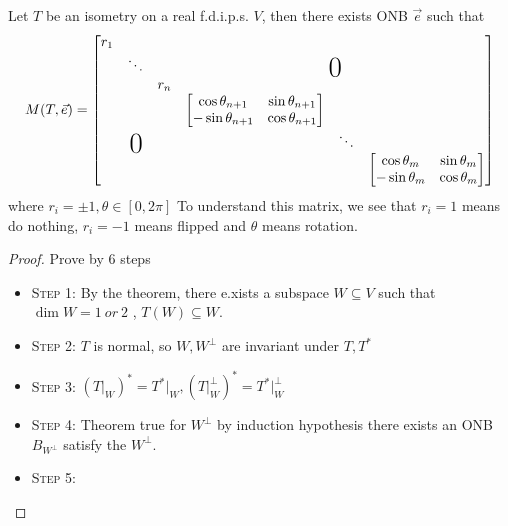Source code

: \documentclass{aq-notes}
\begin{document}
    \begin{theorem}
        Let $T$ be an isometry on a real f.d.i.p.s. $V$, then there exists ONB $\vec e$ such that
        \[M(T, \vec e) = 
        \begin{bmatrix}
            \begin{matrix}
                r_1 &  &  \\
                 & \ddots & \\
                 &  & r_n
            \end{matrix} & \makebox(0,0){\text{\huge0}} \\
            \makebox(0,0){\text{\huge0}}& \begin{matrix}
                \begin{bmatrix}
                    \cos\theta_{n+1} & \sin\theta_{n+1} \\
                    -\sin\theta_{n+1} & \cos\theta_{n+1}
                \end{bmatrix} &  & \\
                 & \ddots & \\
                 &  & \begin{bmatrix}
                    \cos\theta_m & \sin\theta_m \\
                    -\sin\theta_m & \cos\theta_m
                \end{bmatrix}
            \end{matrix}
        \end{bmatrix}\]
        where $r_i = \pm 1, \theta \in [0, 2\pi]$ 
        To understand this matrix, we see that $r_i = 1$ means do nothing, 
        $r_i = -1$ means flipped and $\theta$ means rotation.
        \begin{proof}Prove by 6 steps
\begin{itemize}
        \item {\scshape Step 1}: 
                By the theorem, there e.xists a subspace $W \subseteq V$ such that $\dim W = 1\ or \ 2$ , $T(W)\subseteq W$.
        \item {\scshape Step 2}: 
                $T$ is normal, so $W, W^\perp$ are invariant under $T, T^*$
        \item {\scshape Step 3}: 
                $\displaystyle (T\vert_W)^* = T^*\vert_W, (T\vert_W^\perp)^* = T^*\vert_W^\perp$
        \item {\scshape Step 4}: 
                Theorem true for $W^\perp$ by induction hypothesis there exists an ONB $B_{W^\perp}$ satisfy the $W^\perp$.
        \item {\scshape Step 5}: 

\end{itemize}
\end{proof}
\end{theorem}
\end{document}
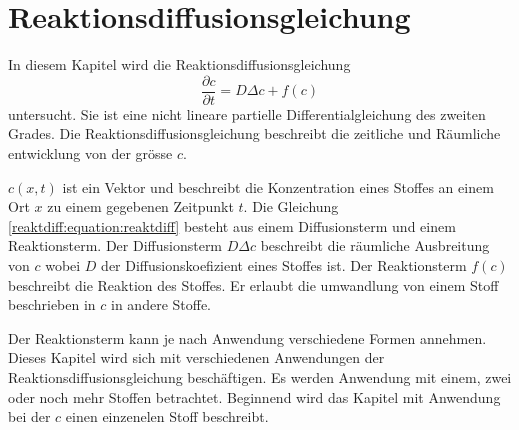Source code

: %
%
%
%
\chapter{Reaktionsdiffusionsgleichung\label{chapter:reaktdiff}}
\begin{refsection}

In diesem Kapitel wird die Reaktionsdiffusionsgleichung
\begin{equation}
\label{reaktdiff:equation:reaktdiff}
\frac{\partial c}{\partial t} = D \Delta c + f(c)
\end{equation}
untersucht.
Sie ist eine nicht lineare partielle Differentialgleichung des zweiten Grades.
Die Reaktionsdiffusionsgleichung beschreibt die zeitliche und Räumliche entwicklung von der grösse \(c\).

\(c(x,t)\) ist ein Vektor und beschreibt die Konzentration eines Stoffes an einem Ort \(x\) zu einem gegebenen Zeitpunkt \(t\).
Die Gleichung \ref{reaktdiff:equation:reaktdiff} besteht aus einem Diffusionsterm und einem Reaktionsterm.
Der Diffusionsterm \(D \Delta c\) beschreibt die räumliche Ausbreitung von \(c\) wobei \(D\) der Diffusionskoefizient eines Stoffes ist.
Der Reaktionsterm \(f(c)\) beschreibt die Reaktion des Stoffes.
Er erlaubt die umwandlung von einem Stoff beschrieben in \(c\) in andere Stoffe.

Der Reaktionsterm kann je nach Anwendung verschiedene Formen annehmen.
Dieses Kapitel wird sich mit verschiedenen Anwendungen der Reaktionsdiffusionsgleichung beschäftigen.
Es werden Anwendung mit einem, zwei oder noch mehr Stoffen betrachtet.
Beginnend wird das Kapitel mit Anwendung bei der \(c\) einen einzenelen Stoff beschreibt.






\printbibliography[heading=subbibliography]
\end{refsection}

Work item
Starting at the line that contains "untersucht.", output every remaining line of the data exactly, and stop after the last one.

Response to the task
untersucht.
Sie ist eine nicht lineare partielle Differentialgleichung des zweiten Grades.
Die Reaktionsdiffusionsgleichung beschreibt die zeitliche und Räumliche entwicklung von der grösse \(c\).

\(c(x,t)\) ist ein Vektor und beschreibt die Konzentration eines Stoffes an einem Ort \(x\) zu einem gegebenen Zeitpunkt \(t\).
Die Gleichung \ref{reaktdiff:equation:reaktdiff} besteht aus einem Diffusionsterm und einem Reaktionsterm.
Der Diffusionsterm \(D \Delta c\) beschreibt die räumliche Ausbreitung von \(c\) wobei \(D\) der Diffusionskoefizient eines Stoffes ist.
Der Reaktionsterm \(f(c)\) beschreibt die Reaktion des Stoffes.
Er erlaubt die umwandlung von einem Stoff beschrieben in \(c\) in andere Stoffe.

Der Reaktionsterm kann je nach Anwendung verschiedene Formen annehmen.
Dieses Kapitel wird sich mit verschiedenen Anwendungen der Reaktionsdiffusionsgleichung beschäftigen.
Es werden Anwendung mit einem, zwei oder noch mehr Stoffen betrachtet.
Beginnend wird das Kapitel mit Anwendung bei der \(c\) einen einzenelen Stoff beschreibt.






\printbibliography[heading=subbibliography]
\end{refsection}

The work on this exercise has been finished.